Action item: There is one span to output from the data below: the lines starting at the line with "Build and deploy your" and ending at the line with "- Create an Azure Container Registry". Output it exactly, ends included, nothing more.

-- Material shown follows --

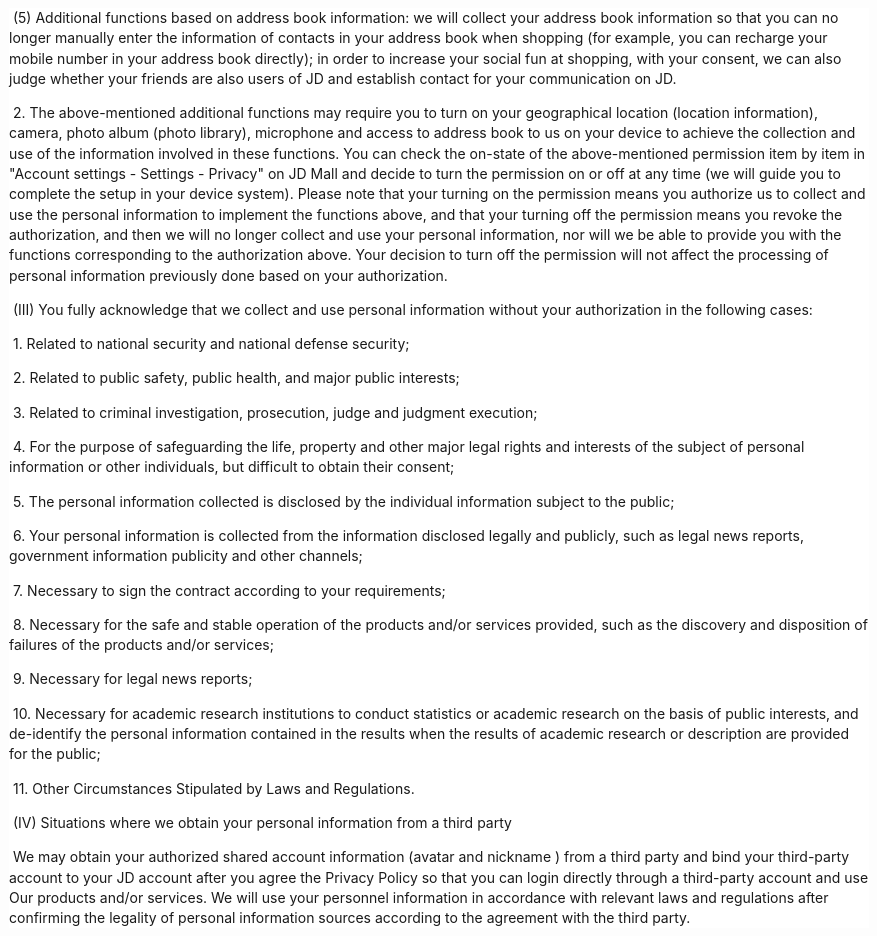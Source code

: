 ​        (5) Additional functions based on address book information: we will collect your address book information so that you can no longer manually enter the information of contacts in your address book when shopping (for example, you can recharge your mobile number in your address book directly); in order to increase your social fun at shopping, with your consent, we can also judge whether your friends are also users of JD and establish contact for your communication on JD.

​        2. The above-mentioned additional functions may require you to turn on your geographical location (location information), camera, photo album (photo library), microphone and access to address book to us on your device to achieve the collection and use of the information involved in these functions. You can check the on-state of the above-mentioned permission item by item in "Account settings - Settings - Privacy" on JD Mall and decide to turn the permission on or off at any time (we will guide you to complete the setup in your device system). Please note that your turning on the permission means you authorize us to collect and use the personal information to implement the functions above, and that your turning off the permission means you revoke the authorization, and then we will no longer collect and use your personal information, nor will we be able to provide you with the functions corresponding to the authorization above. Your decision to turn off the permission will not affect the processing of personal information previously done based on your authorization.

​       (III) You fully acknowledge that we collect and use personal information without your authorization in the following cases:

​         1. Related to national security and national defense security;

​         2. Related to public safety, public health, and major public interests;

​         3. Related to criminal investigation, prosecution, judge and judgment execution;

​         4. For the purpose of safeguarding the life, property and other major legal rights and interests of the subject of personal information or other individuals, but difficult to obtain their consent;

​         5. The personal information collected is disclosed by the individual information subject to the public;

​         6. Your personal information is collected from the information disclosed legally and publicly, such as legal news reports, government information publicity and other channels;

​         7. Necessary to sign the contract according to your requirements;

​         8. Necessary for the safe and stable operation of the products and/or services provided, such as the discovery and disposition of failures of the products and/or services;

​         9. Necessary for legal news reports;

​         10. Necessary for academic research institutions to conduct statistics or academic research on the basis of public interests, and de-identify the personal information contained in the results when the results of academic research or description are provided for the public;

​         11. Other Circumstances Stipulated by Laws and Regulations.

​         (IV) Situations where we obtain your personal information from a third party

​         We may obtain your authorized shared account information (avatar and nickname ) from a third party and bind your third-party account to your JD account after you agree the Privacy Policy so that you can login directly through a third-party account and use Our products and/or services. We will use your personnel information in accordance with relevant laws and regulations after confirming the legality of personal information sources according to the agreement with the third party.
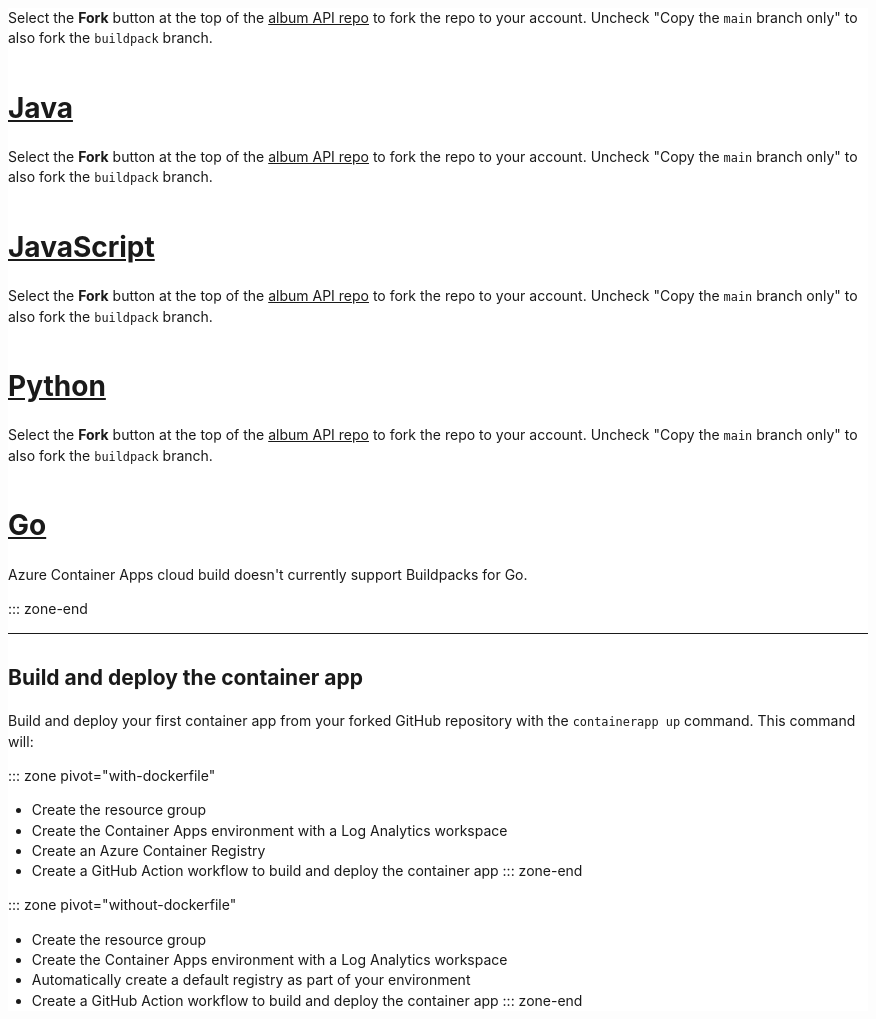 Select the **Fork** button at the top of the [album API repo](https://github.com/azure-samples/containerapps-albumapi-csharp) to fork the repo to your account. Uncheck "Copy the `main` branch only"
to also fork the `buildpack` branch.


# [Java](#tab/java)

Select the **Fork** button at the top of the [album API repo](https://github.com/azure-samples/containerapps-albumapi-java) to fork the repo to your account. Uncheck "Copy the `main` branch only"
to also fork the `buildpack` branch.


# [JavaScript](#tab/javascript)

Select the **Fork** button at the top of the [album API repo](https://github.com/azure-samples/containerapps-albumapi-javascript) to fork the repo to your account. Uncheck "Copy the `main` branch only"
to also fork the `buildpack` branch.


# [Python](#tab/python)

Select the **Fork** button at the top of the [album API repo](https://github.com/azure-samples/containerapps-albumapi-python) to fork the repo to your account. Uncheck "Copy the `main` branch only"
to also fork the `buildpack` branch.


# [Go](#tab/go)

Azure Container Apps cloud build doesn't currently support Buildpacks for Go.

::: zone-end


---

## Build and deploy the container app

Build and deploy your first container app from your forked GitHub repository with the `containerapp up` command. This command will:

::: zone pivot="with-dockerfile"
- Create the resource group
- Create the Container Apps environment with a Log Analytics workspace
- Create an Azure Container Registry
- Create a GitHub Action workflow to build and deploy the container app
::: zone-end

::: zone pivot="without-dockerfile"
- Create the resource group
- Create the Container Apps environment with a Log Analytics workspace
- Automatically create a default registry as part of your environment
- Create a GitHub Action workflow to build and deploy the container app
::: zone-end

-- Material shown concluded --

Expected output:
Build and deploy your first container app from your forked GitHub repository with the `containerapp up` command. This command will:

::: zone pivot="with-dockerfile"
- Create the resource group
- Create the Container Apps environment with a Log Analytics workspace
- Create an Azure Container Registry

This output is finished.